PROBLEM REQUIREMENTS =>
Scan the entries that follow for the word "pattern", then report every line in which it appears.

INFORMATION SUPPLIED =>
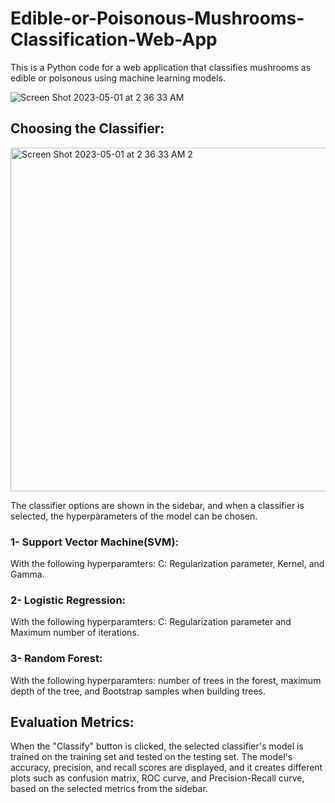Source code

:# Edible-or-Poisonous-Mushrooms-Classification-Web-App
This is a Python code for a web application that classifies mushrooms as edible or poisonous using machine learning models.


![Screen Shot 2023-05-01 at 2 36 33 AM](https://user-images.githubusercontent.com/67872328/235381292-b0d9de4c-1932-4477-bae2-b53e2678d4e2.png)

## Choosing the Classifier: 
<img width="550" alt="Screen Shot 2023-05-01 at 2 36 33 AM 2" src="https://user-images.githubusercontent.com/67872328/235381295-aa44384e-6d40-4c04-83ff-ce2a7ccce872.png">

The classifier options are shown in the sidebar, and when a classifier is selected, the hyperparameters of the model can be chosen.

### 1- Support Vector Machine(SVM): 

With the following hyperparamters: C: Regularization parameter, Kernel, and Gamma.


### 2-  Logistic Regression: 

With the following hyperparamters: C: Regularization parameter and Maximum number of iterations.

### 3- Random Forest:

With the following hyperparamters: number of trees in the forest, maximum depth of the tree, and Bootstrap samples when building trees.



## Evaluation Metrics: 
When the "Classify" button is clicked, the selected classifier's model is trained on the training set and tested on the testing set. The model's accuracy, precision, and recall scores are displayed, and it creates different plots such as confusion matrix, ROC curve, and Precision-Recall curve, based on the selected metrics from the sidebar.
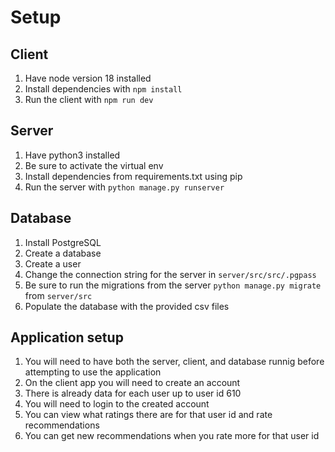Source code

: # Setup

## Client

1. Have node version 18 installed
2. Install dependencies with `npm install`
3. Run the client with `npm run dev`

## Server

1. Have python3 installed
2. Be sure to activate the virtual env
3. Install dependencies from requirements.txt using pip
4. Run the server with `python manage.py runserver`

## Database

1. Install PostgreSQL
2. Create a database
3. Create a user
4. Change the connection string for the server in `server/src/src/.pgpass`
5. Be sure to run the migrations from the server `python manage.py migrate` from `server/src`
6. Populate the database with the provided csv files

## Application setup

1. You will need to have both the server, client, and database runnig before attempting to use the application
2. On the client app you will need to create an account
3. There is already data for each user up to user id 610
4. You will need to login to the created account
5. You can view what ratings there are for that user id and rate recommendations
6. You can get new recommendations when you rate more for that user id
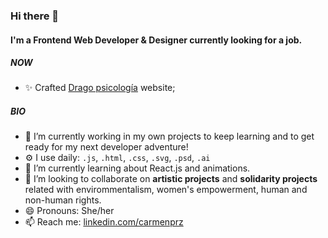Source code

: ### Hi there 👋

#### I'm a Frontend Web Developer & Designer currently looking for a job. 

##### NOW
- ✨ Crafted [Drago psicología](https://dragopsicologia.netlify.app/) website;

##### BIO

- 🔭 I’m currently working in my own projects to keep learning and to get ready for my next developer adventure!
- ⚙️ I use daily: `.js`, `.html`, `.css`, `.svg`, `.psd`, `.ai`
- 🌱 I’m currently learning about React.js and animations.
- 👯 I’m looking to collaborate on **artistic projects** and **solidarity projects** related with envirommentalism, women's empowerment, human and non-human rights. 
- 😄 Pronouns: She/her
- 📫 Reach me: [linkedin.com/carmenprz](https://www.linkedin.com/in/carmenprz/)
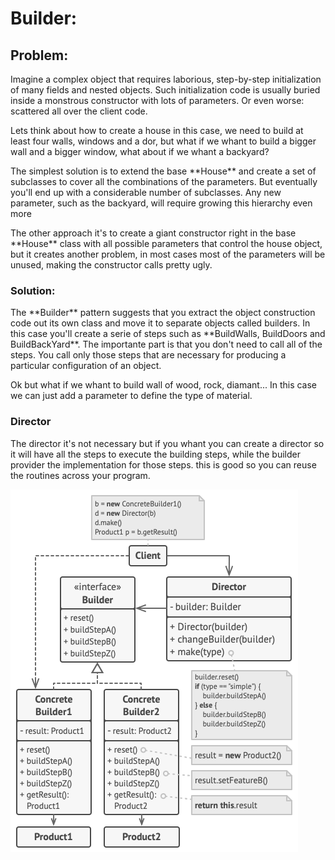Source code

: <h1>Builder:</h1>

<h2>Problem:</h2>
<p>Imagine a complex object that requires laborious, step-by-step initialization of many fields and nested objects. Such initialization code is usually buried inside a monstrous constructor with lots of parameters. Or even worse: scattered all over the client code.</p>


<p> Lets think about how to create a house in this case, we need to build at least four walls, windows and a dor, but what if we whant to build a bigger wall and a bigger window, what about if we whant a backyard?</p>

<p>The simplest solution is to extend the base **House** and create a set of subclasses to cover all the combinations of the parameters. But eventually you'll end up with a considerable number of subclasses. Any new parameter, such as the backyard, will require growing this hierarchy even more </p>

<p>
    The other approach it's to create a giant constructor right in the base **House** class with all possible parameters that control the house object, but it creates another problem, in most cases most of the parameters will be unused, making the constructor calls pretty ugly.
</p>

<h3>Solution:</h3>

<p>
    The **Builder** pattern suggests that you extract the object construction code out its own class and move it to separate objects called builders. In this case you'll create a serie of steps such as **BuildWalls, BuildDoors and BuildBackYard**. The importante part is that you don't need to call all of the steps. You call only those steps that are necessary for producing a particular configuration of an object.
</p>

<p> Ok but what if we whant to build wall of wood, rock, diamant... In this case we can just add a parameter to define the type of material.</p>

<h3>Director</h3>

<p>
    The director it's not necessary but if you whant you can create a director so it will have all the steps to execute the building steps, while the builder provider the implementation for those steps. this is good so you can reuse the routines across your program.
</p>

![plot](./images/structure-2.png)
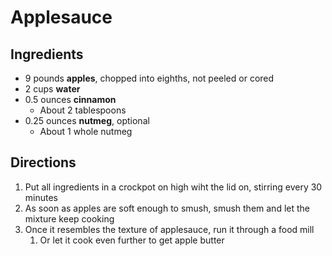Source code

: # Applesauce

## Ingredients

- 9 pounds **apples**, chopped into eighths, not peeled or cored
- 2 cups **water**
- 0.5 ounces **cinnamon**
    - About 2 tablespoons
- 0.25 ounces **nutmeg**, optional
    - About 1 whole nutmeg

## Directions

1. Put all ingredients in a crockpot on high wiht the lid on, stirring every 30 minutes
1. As soon as apples are soft enough to smush, smush them and let the mixture keep cooking
1. Once it resembles the texture of applesauce, run it through a food mill
    1. Or let it cook even further to get apple butter
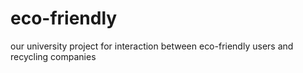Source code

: # eco-friendly
our university project for interaction between eco-friendly users and recycling companies
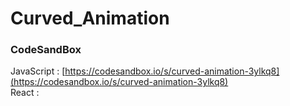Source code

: # Curved_Animation

### CodeSandBox

JavaScript : [https://codesandbox.io/s/curved-animation-3ylkq8](https://codesandbox.io/s/curved-animation-3ylkq8) \
React : []()
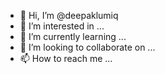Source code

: - 👋 Hi, I’m @deepaklumiq
- 👀 I’m interested in ...
- 🌱 I’m currently learning ...
- 💞️ I’m looking to collaborate on ...
- 📫 How to reach me ...

<!---
deepaklumiq/deepaklumiq is a ✨ special ✨ repository because its `README.md` (this file) appears on your GitHub profile.
You can click the Preview link to take a look at your changes.
--->
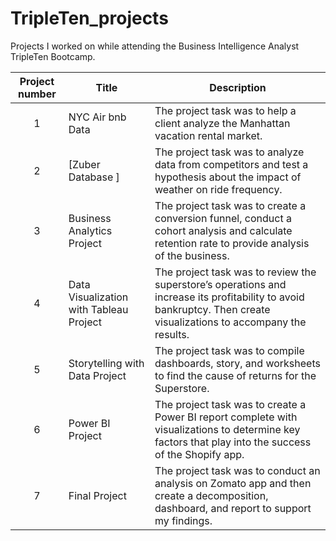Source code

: # TripleTen_projects
Projects I worked on while attending the Business Intelligence Analyst TripleTen Bootcamp.


| Project number | Title | Description |
| :-----------: | ----------- |----------- |
| 1 | NYC Air bnb Data | The project task was to  help a client analyze the Manhattan vacation rental market.  |
| 2 | [Zuber Database ] | The project task was to analyze data from competitors and test a hypothesis about the impact of weather on ride frequency. |
| 3 | Business Analytics Project | The project task was to create a conversion funnel, conduct a cohort analysis and calculate retention rate to provide analysis of the business. |
| 4 | Data Visualization with Tableau Project | The project task was to review the superstore’s operations and increase its profitability to avoid bankruptcy. Then create visualizations to accompany the results.
| 5 | Storytelling with Data Project | The project task was to compile  dashboards, story, and worksheets to find the cause of returns for the Superstore.
| 6 | Power BI Project | The project task was to create a Power BI report complete with visualizations to determine key factors that play into the success of the Shopify app.|
| 7 | Final Project | The project task was to conduct an analysis on Zomato app and then create a decomposition, dashboard, and report to support my findings.|
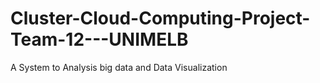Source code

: # Cluster-Cloud-Computing-Project-Team-12---UNIMELB
A System to Analysis big data and Data Visualization
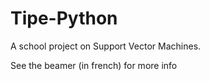 # Tipe-Python
A school project on Support Vector Machines.

See the beamer (in french) for more info
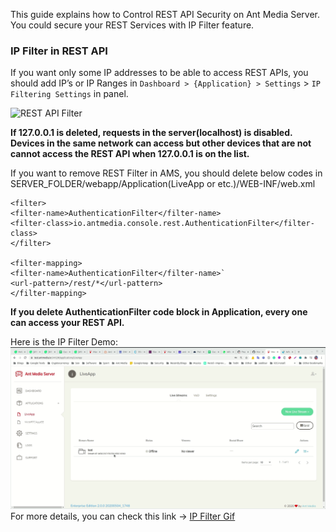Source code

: <!-- > TODO: Don't use "We". Because this is a formal documentation. -->

This guide explains how to Control REST API Security on Ant Media Server. You could secure your REST Services with IP Filter feature.

### IP Filter in REST API

<!--

> TODO: Don't give version reference. We fix this problem in another way. 
> In addition, 1.6.2 is an older version. I mean it's not required 

> Important Note: IP Filter feature is available for later versions of the 1.6.2+ version. 

> TODO: Below definition is ambiguous for me. Please use ` when specifiying a path or something similar.   
IP Filter feature usage is in Dashboard / Application(LiveApp or etc.) / Use IP Filtering for RESTful API section.

> TODO: Please give screenshot in a wider perspective

-->

<!--
> TODO: Use ` in specifying paths use `IP Filtering Settings` in `Dashboard > {Application} > Settings` in panel.  
-->

If you want only some IP addresses to be able to access REST APIs, you should add IP’s or IP Ranges in `Dashboard > {Application} > Settings` > `IP Filtering Settings` in panel.

![REST API Filter](https://antmedia.io/wp-content/uploads/2019/12/antmedia-dashboard-IP-Filter.png)

<!-- > TODO: If 127.0.0.1 is deleted, requests in the server(localhost) is disabled. People in the same network but 
> in different machines still cannot access the REST API when 127.0.0.1 is on the list.
--> 

**If 127.0.0.1 is deleted, requests in the server(localhost) is disabled. Devices in the same network can access but other devices that are not cannot access the REST API when 127.0.0.1 is on the list.**

<!-- > TODO: I think you would want to mean `If you want to remove` not `if you remove` ? -->
If you want to remove REST Filter in AMS, you should delete below codes in SERVER_FOLDER/webapp/Application(LiveApp or etc.)/WEB-INF/web.xml

    <filter>
    <filter-name>AuthenticationFilter</filter-name>
    <filter-class>io.antmedia.console.rest.AuthenticationFilter</filter-class>
    </filter>

    <filter-mapping>
    <filter-name>AuthenticationFilter</filter-name>`
    <url-pattern>/rest/*</url-pattern>
    </filter-mapping>

<!-- > TODO: Don't quote the sentences too much. -->

**If you delete AuthenticationFilter code block in Application, every one can access your REST API.**

Here is the IP Filter Demo:
![IP Filter](images/ip-filter.gif)
For more details, you can check this link -> [IP Filter Gif](https://raw.githubusercontent.com/wiki/ant-media/Ant-Media-Server/images/ip-filter.gif)

<!-- > TODO: Don't give contact details. Because this is not a blog post. -->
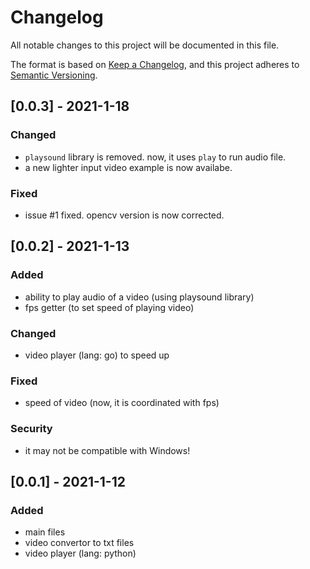 # Changelog
All notable changes to this project will be documented in this file.

The format is based on [Keep a Changelog](https://keepachangelog.com/en/1.0.0/),
and this project adheres to [Semantic Versioning](https://semver.org/spec/v2.0.0.html).

## [0.0.3] - 2021-1-18
### Changed
- `playsound` library is removed. now, it uses `play` to run audio file.
- a new lighter input video example is now availabe.
### Fixed
- issue #1 fixed. opencv version is now corrected.

## [0.0.2] - 2021-1-13
### Added
- ability to play audio of a video (using playsound library)
- fps getter (to set speed of playing video)
### Changed
- video player (lang: go) to speed up
### Fixed
- speed of video (now, it is coordinated with fps)
### Security
- it may not be compatible with Windows!

## [0.0.1] - 2021-1-12
### Added
- main files
- video convertor to txt files
- video player (lang: python)
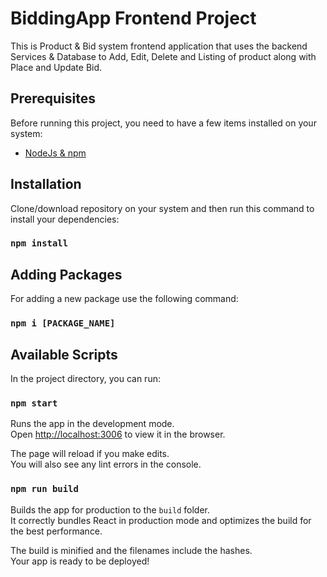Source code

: # BiddingApp Frontend Project
This is Product & Bid system frontend application that uses the backend Services & Database to Add, Edit, Delete and Listing of product along with Place and Update Bid.

## Prerequisites
Before running this project, you need to have a few items installed on your system:
- [NodeJs & npm](https://nodejs.org/) 

## Installation
Clone/download repository on your system and then run this command to install your dependencies:
### `npm install`

## Adding Packages
For adding a new package use the following command:
### `npm i [PACKAGE_NAME]`

## Available Scripts

In the project directory, you can run:

### `npm start`

Runs the app in the development mode.<br>
Open [http://localhost:3006](http://localhost:3006) to view it in the browser.

The page will reload if you make edits.<br>
You will also see any lint errors in the console.

### `npm run build`

Builds the app for production to the `build` folder.<br>
It correctly bundles React in production mode and optimizes the build for the best performance.

The build is minified and the filenames include the hashes.<br>
Your app is ready to be deployed!
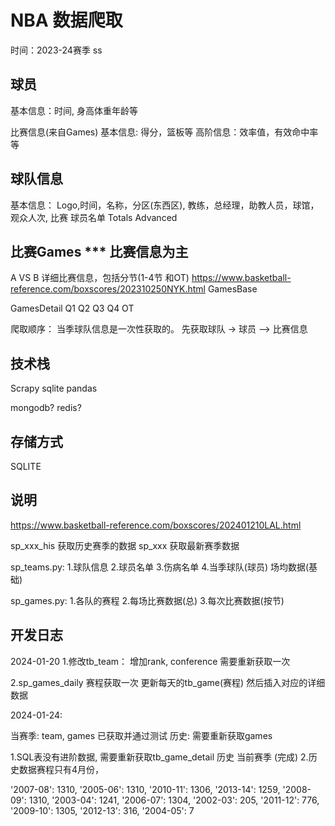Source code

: # NBA 数据爬取
时间：2023-24赛季
ss
## 球员
基本信息：时间, 身高体重年龄等

比赛信息(来自Games)
    基本信息: 得分，篮板等
    高阶信息：效率值，有效命中率等

## 球队信息
基本信息：
Logo,时间，名称，分区(东西区),  教练，总经理，助教人员，球馆，观众人次, 比赛
球员名单
Totals 
Advanced


## 比赛Games *** 比赛信息为主
A VS B
详细比赛信息，包括分节(1-4节 和OT)
https://www.basketball-reference.com/boxscores/202310250NYK.html
GamesBase

GamesDetail
Q1
Q2
Q3
Q4
OT

爬取顺序：
当季球队信息是一次性获取的。
先获取球队 -> 球员
—> 比赛信息

## 技术栈
Scrapy sqlite pandas

mongodb?
redis?

## 存储方式
SQLITE

## 说明


https://www.basketball-reference.com/boxscores/202401210LAL.html

sp_xxx_his 获取历史赛季的数据
sp_xxx 获取最新赛季数据

sp_teams.py:
1.球队信息
2.球员名单
3.伤病名单
4.当季球队(球员) 场均数据(基础)

sp_games.py:
1.各队的赛程
2.每场比赛数据(总)
3.每次比赛数据(按节)


## 开发日志
2024-01-20
1.修改tb_team：
增加rank, conference
需要重新获取一次

2.sp_games_daily
赛程获取一次
更新每天的tb_game(赛程)
然后插入对应的详细数据


2024-01-24:

当赛季: team, games 已获取并通过测试
历史: 需要重新获取games

1.SQL表没有进阶数据, 需要重新获取tb_game_detail
    历史
    当前赛季 (完成)
2.历史数据赛程只有4月份，


'2007-08': 1310, 
'2005-06': 1310, 
'2010-11': 1306, 
'2013-14': 1259, 
'2008-09': 1310, 
'2003-04': 1241, 
'2006-07': 1304, 
'2002-03': 205, 
'2011-12': 776, 
'2009-10': 1305, 
'2012-13': 316,
 '2004-05': 7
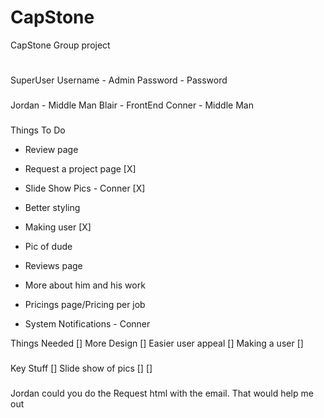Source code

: # CapStone
CapStone Group project
#

###

SuperUser 
Username - Admin
Password - Password

###

Jordan - Middle Man
Blair - FrontEnd
Conner - Middle Man

###

###
Things To Do
- Review page

- Request a project page [X]

- Slide Show Pics - Conner [X]

- Better styling

- Making user [X]

- Pic of dude

- Reviews page 

- More about him and his work

- Pricings page/Pricing per job

- System Notifications - Conner

Things Needed 
[] More Design
[] Easier user appeal
[] Making a user
[] 

###

Key Stuff
[] Slide show of pics
[] 
[]

###
Jordan could you do the Request html with the email. That would help me out
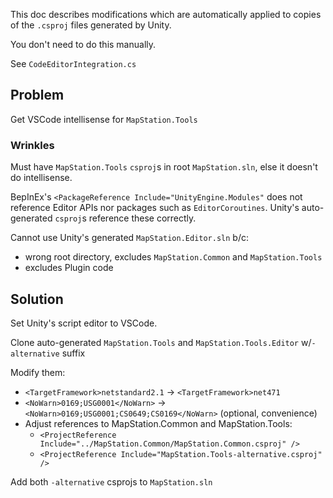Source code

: This doc describes modifications which are automatically applied to copies of the `.csproj` files generated by Unity.

You don't need to do this manually.

See `CodeEditorIntegration.cs`

## Problem

Get VSCode intellisense for `MapStation.Tools`

### Wrinkles

Must have `MapStation.Tools` `csproj`s in root `MapStation.sln`, else it doesn't do intellisense.

BepInEx's `<PackageReference Include="UnityEngine.Modules"` does not reference Editor APIs nor packages such as `EditorCoroutines`. Unity's auto-generated `csproj`s reference these correctly.

Cannot use Unity's generated `MapStation.Editor.sln` b/c:

- wrong root directory, excludes `MapStation.Common` and `MapStation.Tools`
- excludes Plugin code

## Solution

Set Unity's script editor to VSCode.

Clone auto-generated `MapStation.Tools` and `MapStation.Tools.Editor` w/`-alternative` suffix

Modify them:

- `<TargetFramework>netstandard2.1` -> `<TargetFramework>net471`
- `<NoWarn>0169;USG0001</NoWarn>` -> `<NoWarn>0169;USG0001;CS0649;CS0169</NoWarn>` (optional, convenience)
- Adjust references to MapStation.Common and MapStation.Tools:
  - `<ProjectReference Include="../MapStation.Common/MapStation.Common.csproj" />`
  - `<ProjectReference Include="MapStation.Tools-alternative.csproj" />`

Add both `-alternative` csprojs to `MapStation.sln`
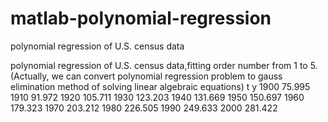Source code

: # matlab-polynomial-regression
polynomial regression of U.S. census data

polynomial regression of U.S. census data,fitting order number from 1 to 5.(Actually, we can convert polynomial regression problem to gauss elimination method of solving linear algebraic equations)
t	      y
1900	75.995
1910	91.972
1920	105.711
1930	123.203
1940	131.669
1950	150.697
1960	179.323
1970	203.212
1980	226.505
1990	249.633
2000	281.422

WRITTEN RESPONSE =>
    The **Builder** pattern suggests that you extract the object construction code out its own class and move it to separate objects called builders. In this case you'll create a serie of steps such as **BuildWalls, BuildDoors and BuildBackYard**. The importante part is that you don't need to call all of the steps. You call only those steps that are necessary for producing a particular configuration of an object.
    <url-pattern>/rest/*</url-pattern>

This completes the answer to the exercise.